Executive Summary

In this section of the blog you’ll find an overview of the findings emerging from this project. Follow the links to other pages to explore each theme in more detail.

  •  Understandings from School:

o   Education and restricted personal agency Many students described a desire to ‘escape’ from formal education upon completing secondary school. This was accompanied by discussions of the constraints and restrictions placed on students by the ‘audit culture’ of assessment underpinning secondary education. Students associated the lack of agency or freedom that this system represented to them with education in general, and so described wanting to ‘have a break’ in their learning trajectories before returning to what they imagined would be a similar system of stress and regulation at university. One interesting lack in relation to how students discussed their learning trajectories was any indication of the love of a particular subject and a consequent desire to continue to study it.

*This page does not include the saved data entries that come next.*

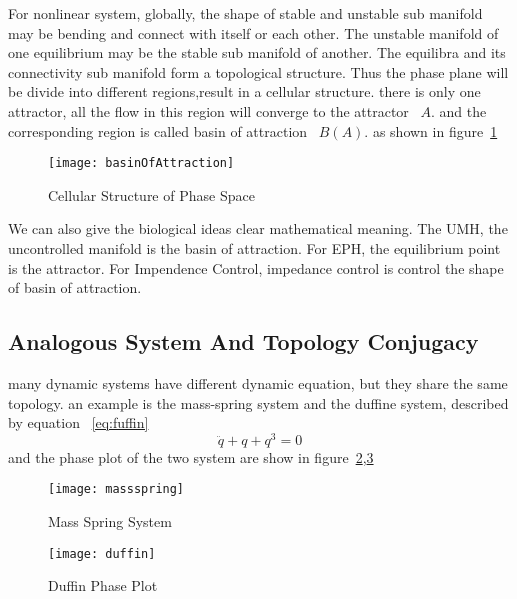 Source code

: For nonlinear system, globally, the shape of stable and unstable sub manifold may be bending and connect with itself or each other.
The unstable manifold of one equilibrium may be the stable sub manifold of another.
The equilibra and its connectivity sub manifold form a topological structure.
Thus the phase plane will be divide into different regions,result in a cellular structure.
there is only one attractor, all the flow in this region will converge to the attractor ~$A$.
and the corresponding region is called basin of attraction ~$B(A)$.
as shown in figure~\ref{fig:manyboa}
\begin{figure}
\begin{center}
\texttt{[image: basinOfAttraction]}
\end{center}
\caption{Cellular Structure of Phase Space}
\label{fig:manyboa}
\end{figure}


We can also give the biological ideas clear mathematical meaning.
The UMH, the uncontrolled manifold is the basin of attraction.
For EPH, the equilibrium point is the attractor.
For Impendence Control, impedance control is control the shape of basin of attraction.

\subsection{Analogous System And Topology Conjugacy}
many dynamic systems have different dynamic equation, but they share the same topology.
an example is the mass-spring system and the duffine system, described by equation ~\ref{eq:fuffin}
\begin{equation}
\label{eq:duffin}
\ddot{q}+q+q^{3}=0
\end{equation}
and the phase plot of the two system are show in figure~\ref{fig:msphaseplot},\ref{fig:duffin}

\begin{figure}
\begin{center}
\texttt{[image: massspring]}
\end{center}
\caption{Mass Spring System}
\label{fig:msphaseplot}
\end{figure}

\begin{figure}
\begin{center}
\texttt{[image: duffin]}
\end{center}
\caption{Duffin Phase Plot}
\label{fig:duffin}
\end{figure}


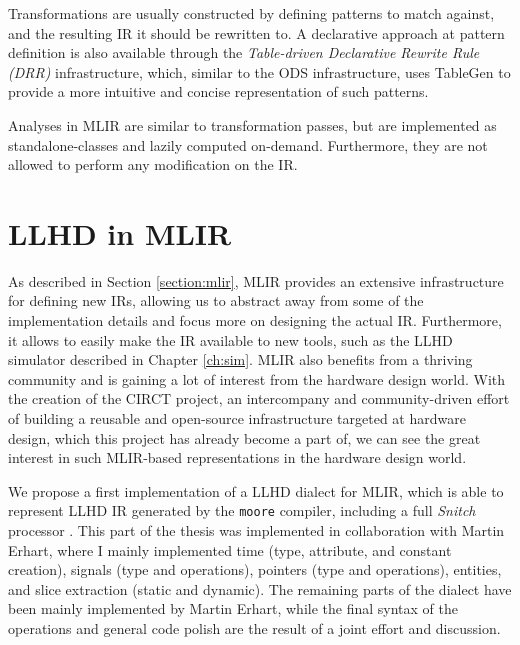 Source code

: Transformations are usually constructed by defining patterns to match against, and the resulting IR it should be rewritten to. A declarative approach at pattern definition is also available through the \textit{Table-driven Declarative Rewrite Rule (DRR)} infrastructure, which, similar to the ODS infrastructure, uses TableGen to provide a more intuitive and concise representation of such patterns.

Analyses in MLIR are similar to transformation passes, but are implemented as standalone-classes and lazily computed on-demand. Furthermore, they are not allowed to perform any modification on the IR.


\section{LLHD in MLIR}
\label{section:llhdmlir}
As described in Section \ref{section:mlir}, MLIR provides an extensive infrastructure for defining new IRs, allowing us to abstract away from some of the implementation details and focus more on designing the actual IR. Furthermore, it allows to easily make the IR available to new tools, such as the LLHD simulator described in Chapter \ref{ch:sim}. MLIR also benefits from a thriving community and is gaining a lot of interest from the hardware design world. With the creation of the CIRCT project, an intercompany and community-driven effort of building a reusable and open-source infrastructure targeted at hardware design, which this project has already become a part of, we can see the great interest in such MLIR-based representations in the hardware design world.

We propose a first implementation of a LLHD dialect for MLIR, which is able to represent LLHD IR generated by the \texttt{moore} compiler, including a full \textit{Snitch} processor \cite{Zaruba2020}. This part of the thesis was implemented in collaboration with Martin Erhart, where I mainly implemented time (type, attribute, and constant creation), signals (type and operations), pointers (type and operations), entities, and slice extraction (static and dynamic). The remaining parts of the dialect have been mainly implemented by Martin Erhart, while the final syntax of the operations and general code polish are the result of a joint effort and discussion.


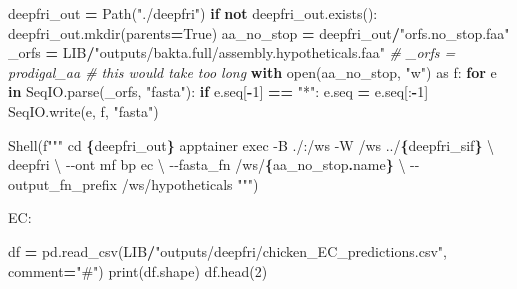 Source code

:\documentclass[
]{book}
\newenvironment{Shaded}{\begin{snugshade}}{\end{snugshade}}
\newcommand{\BuiltInTok}[1]{#1}
\newcommand{\CharTok}[1]{\textcolor[rgb]{0.31,0.60,0.02}{#1}}
\newcommand{\CommentTok}[1]{\textcolor[rgb]{0.56,0.35,0.01}{\textit{#1}}}
\newcommand{\ControlFlowTok}[1]{\textcolor[rgb]{0.13,0.29,0.53}{\textbf{#1}}}
\newcommand{\DecValTok}[1]{\textcolor[rgb]{0.00,0.00,0.81}{#1}}
\newcommand{\ImportTok}[1]{#1}
\newcommand{\KeywordTok}[1]{\textcolor[rgb]{0.13,0.29,0.53}{\textbf{#1}}}
\newcommand{\NormalTok}[1]{#1}
\newcommand{\OperatorTok}[1]{\textcolor[rgb]{0.81,0.36,0.00}{\textbf{#1}}}
\newcommand{\SpecialCharTok}[1]{\textcolor[rgb]{0.81,0.36,0.00}{\textbf{#1}}}
\newcommand{\SpecialStringTok}[1]{\textcolor[rgb]{0.31,0.60,0.02}{#1}}
\newcommand{\StringTok}[1]{\textcolor[rgb]{0.31,0.60,0.02}{#1}}
\newcommand{\VariableTok}[1]{\textcolor[rgb]{0.00,0.00,0.00}{#1}}
\begin{document}
\begin{Shaded}
\begin{Highlighting}[numbers=left,,]
\NormalTok{deepfri\_out }\OperatorTok{=}\NormalTok{ Path(}\StringTok{"./deepfri"}\NormalTok{)}
\ControlFlowTok{if} \KeywordTok{not}\NormalTok{ deepfri\_out.exists():}
\NormalTok{    deepfri\_out.mkdir(parents}\OperatorTok{=}\VariableTok{True}\NormalTok{)}
\NormalTok{aa\_no\_stop }\OperatorTok{=}\NormalTok{ deepfri\_out}\OperatorTok{/}\StringTok{"orfs.no\_stop.faa"}
\NormalTok{\_orfs }\OperatorTok{=}\NormalTok{ LIB}\OperatorTok{/}\StringTok{"outputs/bakta.full/assembly.hypotheticals.faa"}
\CommentTok{\# \_orfs = prodigal\_aa \# this would take too long}
\ControlFlowTok{with} \BuiltInTok{open}\NormalTok{(aa\_no\_stop, }\StringTok{"w"}\NormalTok{) }\ImportTok{as}\NormalTok{ f:}
    \ControlFlowTok{for}\NormalTok{ e }\KeywordTok{in}\NormalTok{ SeqIO.parse(\_orfs, }\StringTok{"fasta"}\NormalTok{):}
        \ControlFlowTok{if}\NormalTok{ e.seq[}\OperatorTok{{-}}\DecValTok{1}\NormalTok{] }\OperatorTok{==} \StringTok{"*"}\NormalTok{:}
\NormalTok{            e.seq }\OperatorTok{=}\NormalTok{ e.seq[:}\OperatorTok{{-}}\DecValTok{1}\NormalTok{]}
\NormalTok{        SeqIO.write(e, f, }\StringTok{"fasta"}\NormalTok{)}
\end{Highlighting}
\end{Shaded}

\begin{Shaded}
\begin{Highlighting}[numbers=left,,]
\NormalTok{Shell(}\SpecialStringTok{f"""}
\SpecialStringTok{cd }\SpecialCharTok{\{}\NormalTok{deepfri\_out}\SpecialCharTok{\}}
\SpecialStringTok{apptainer exec {-}B ./:/ws {-}W /ws ../}\SpecialCharTok{\{}\NormalTok{deepfri\_sif}\SpecialCharTok{\}}\SpecialStringTok{ }\CharTok{\textbackslash{}}
\SpecialStringTok{    deepfri }\CharTok{\textbackslash{}}
\SpecialStringTok{        {-}{-}ont mf bp ec }\CharTok{\textbackslash{}}
\SpecialStringTok{        {-}{-}fasta\_fn /ws/}\SpecialCharTok{\{}\NormalTok{aa\_no\_stop}\SpecialCharTok{.}\NormalTok{name}\SpecialCharTok{\}}\SpecialStringTok{ }\CharTok{\textbackslash{}}
\SpecialStringTok{        {-}{-}output\_fn\_prefix /ws/hypotheticals}
\SpecialStringTok{"""}\NormalTok{)}
\end{Highlighting}
\end{Shaded}

EC:

\begin{Shaded}
\begin{Highlighting}[numbers=left,,]
\NormalTok{df }\OperatorTok{=}\NormalTok{ pd.read\_csv(LIB}\OperatorTok{/}\StringTok{"outputs/deepfri/chicken\_EC\_predictions.csv"}\NormalTok{, comment}\OperatorTok{=}\StringTok{"\#"}\NormalTok{)}
\BuiltInTok{print}\NormalTok{(df.shape)}
\NormalTok{df.head(}\DecValTok{2}\NormalTok{)}
\end{Highlighting}
\end{Shaded}
\end{document}
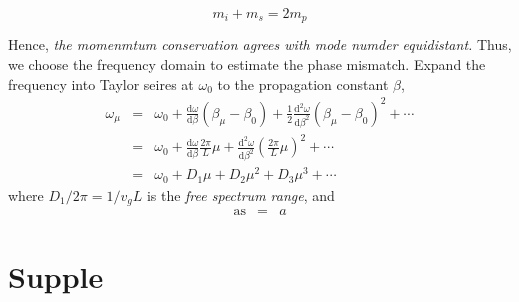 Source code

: \documentclass[final]{kuee_en}
\newcommand{\mathd}{\mathrm{d}}
\newcommand{\tmname}[1]{\textsc{#1}}
\newcommand{\tmop}[1]{\ensuremath{\operatorname{#1}}}
\newcommand{\tmtextit}[1]{{\itshape{#1}}}
\begin{document}
{\tmname{\begin{equation}
  m_i + m_s = 2 m_p
\end{equation}}}

Hence, \tmtextit{the momenmtum conservation agrees with mode numder
equidistant.} Thus, we choose the frequency domain to estimate the phase
mismatch. Expand the frequency into Taylor seires at $\omega_0$ to the
propagation constant $\beta$,
\begin{eqnarray}
  \omega_{\mu} & = & \omega_0 + \frac{\mathd \omega}{\mathd \beta}
  (\beta_{\mu} - \beta_0) + \frac{1}{2}  \frac{\mathd^2 \omega}{\mathd
  \beta^2} (\beta_{\mu} - \beta_0)^2 + \cdots \\
  & = & \omega_0 + \frac{\mathd \omega}{\mathd \beta} \frac{2 \pi}{L} \mu +
  \frac{\mathd^2 \omega}{\mathd \beta^2} \left( \frac{2 \pi}{L} \mu \right)^2
  + \cdots \nonumber\\
  & = & \omega_0 + D_1 \mu + D_2 \mu^2 + D_3 \mu^3 + \cdots \nonumber
\end{eqnarray}
where $D_1 / 2 \pi = 1 / v_g L$ is the \tmtextit{free spectrum range}, and
\begin{eqnarray*}
  \tmop{as} & = & a
\end{eqnarray*}




\clearpage %
\clearpage

\appendix

\chapter{Supple}
\end{document}
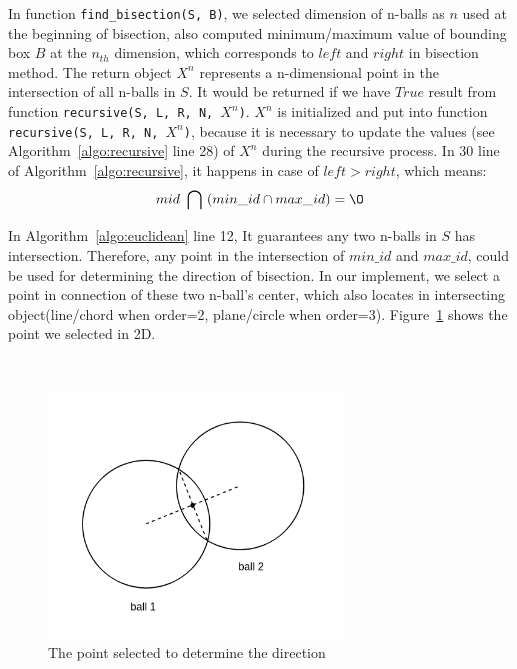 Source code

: In function \texttt{find\_bisection(S, B)}, we selected dimension of n-balls as
$n$ used at the beginning of bisection, also computed minimum/maximum value of
bounding box $B$ at the $n_{th}$ dimension, which corresponds to $left$ and
$right$ in bisection method. The return object $X^n$ represents a n-dimensional
point in the intersection of all n-balls in $S$. It would be returned if we have
$True$ result from function \texttt{recursive(S, L, R, N, $X^n$)}. $X^n$ is
initialized and put into function \texttt{recursive(S, L, R, N, $X^n$)}, because
it is necessary to update the values (see Algorithm~\ref{algo:recursive} line
28) of $X^n$ during the recursive process. In 30 line of
Algorithm~\ref{algo:recursive}, it happens in case of $left > right$, which
means:
\begin{equation*}
    mid \  \bigcap \  (min\_id \cap max\_id) = \O
\end{equation*}

In Algorithm~\ref{algo:euclidean} line 12, It guarantees any two n-balls in $S$
has intersection. Therefore, any point in the intersection of $min\_id$ and
$max\_id$, could be used for determining the direction of bisection. In our
implement, we select a point in connection of these two n-ball's center, which
also locates in intersecting object(line/chord when order=2, plane/circle when
order=3). Figure~\ref{fig:compare_point} shows the point we selected in 2D.

\\

\begin{figure}
  \centering
\includegraphics[width=0.7\textwidth]{figures/point-in-chord.png}
\caption{The point selected to determine the direction}
\label{fig:compare_point}
\end{figure}


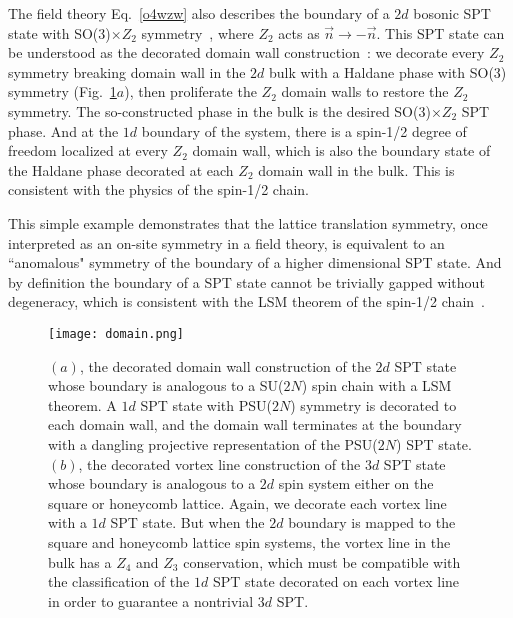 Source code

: \documentclass[aps,prb,twocolumn,superscriptaddress,showpacs]{revtex4}
\begin{document}

The field theory Eq.~\ref{o4wzw} also describes the boundary of a
$2d$ bosonic SPT state with SO(3)$\times Z_2$
symmetry~\cite{xu2dspt,xusenthil}, where $Z_2$ acts as $\vec{n}
\rightarrow - \vec{n}$. This SPT state can be understood as the
decorated domain wall construction~\cite{chenluashvin}: we
decorate every $Z_2$ symmetry breaking domain wall in the $2d$
bulk with a Haldane phase with SO(3) symmetry
(Fig.~\ref{domain}$a$), then proliferate the $Z_2$ domain walls to
restore the $Z_2$ symmetry. The so-constructed phase in the bulk
is the desired SO(3)$\times Z_2$ SPT phase. And at the $1d$
boundary of the system, there is a spin-1/2 degree of freedom
localized at every $Z_2$ domain wall, which is also the boundary
state of the Haldane phase decorated at each $Z_2$ domain wall in
the bulk. This is consistent with the physics of the spin-1/2
chain.

This simple example demonstrates that the lattice translation
symmetry, once interpreted as an on-site symmetry in a field
theory, is equivalent to an ``anomalous" symmetry of the boundary
of a higher dimensional SPT state. And by definition the boundary
of a SPT state cannot be trivially gapped without degeneracy,
which is consistent with the LSM theorem of the spin-1/2
chain~\cite{LSM}.

\begin{figure}[tbp]
\begin{center}
\texttt{[image: domain.png]}
\caption{$(a)$, the decorated domain wall construction of the $2d$
SPT state whose boundary is analogous to a SU($2N$) spin chain
with a LSM theorem. A $1d$ SPT state with PSU($2N$) symmetry is
decorated to each domain wall, and the domain wall terminates at
the boundary with a dangling projective representation of the
PSU($2N$) SPT state. $(b)$, the decorated vortex line construction
of the $3d$ SPT state whose boundary is analogous to a $2d$ spin
system either on the square or honeycomb lattice. Again, we
decorate each vortex line with a $1d$ SPT state. But when the $2d$
boundary is mapped to the square and honeycomb lattice spin
systems, the vortex line in the bulk has a $Z_4$ and $Z_3$
conservation, which must be compatible with the classification of
the $1d$ SPT state decorated on each vortex line in order to
guarantee a nontrivial $3d$ SPT. } \label{domain}
\end{center}
\end{figure}
\end{document}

o   Understanding the relationship between qualifications and aspirations There is evidence of a disconnection between students’ aspirations for the future and their understanding of the meaning and value of qualifications. For some, the horizon of their future learning trajectory was GCSE or A-Level, which were considered gateways into ‘good’ employment and future financial security. Higher Education as an option arose only when considering examination failure, arguing that they might continue on to university in order to bolster their CVs and enter the kind of employment that better examination results might otherwise allow them to access. Understanding this interpretation of the relationship between qualifications and imagined futures represents an area of significant further research. Some students also revealed a limited understanding of the wider career options offered by Higher Education, with some linking a degree level qualification with a limited number of standard professional occupations such as doctor, lawyer and teacher.

  •          Understandings from Family

o   The importance of family Perhaps not surprisingly, family proved to be a very important influence in the decision-making process to attend university. What was surprising was the fact that students were influenced not only by positive encouragement from parents and other family members, but also by ‘cautionary examples’ of older siblings or other family members who were perceived to have made unfavourable life choices after school – or for whom ultimately university was an expensive and unproductive experience.  It was also surprising to find that university was not a point of discussion within some families: some students were even unsure about whether or not their parents had attended university, let alone discussing the likelihood of their own university attendance.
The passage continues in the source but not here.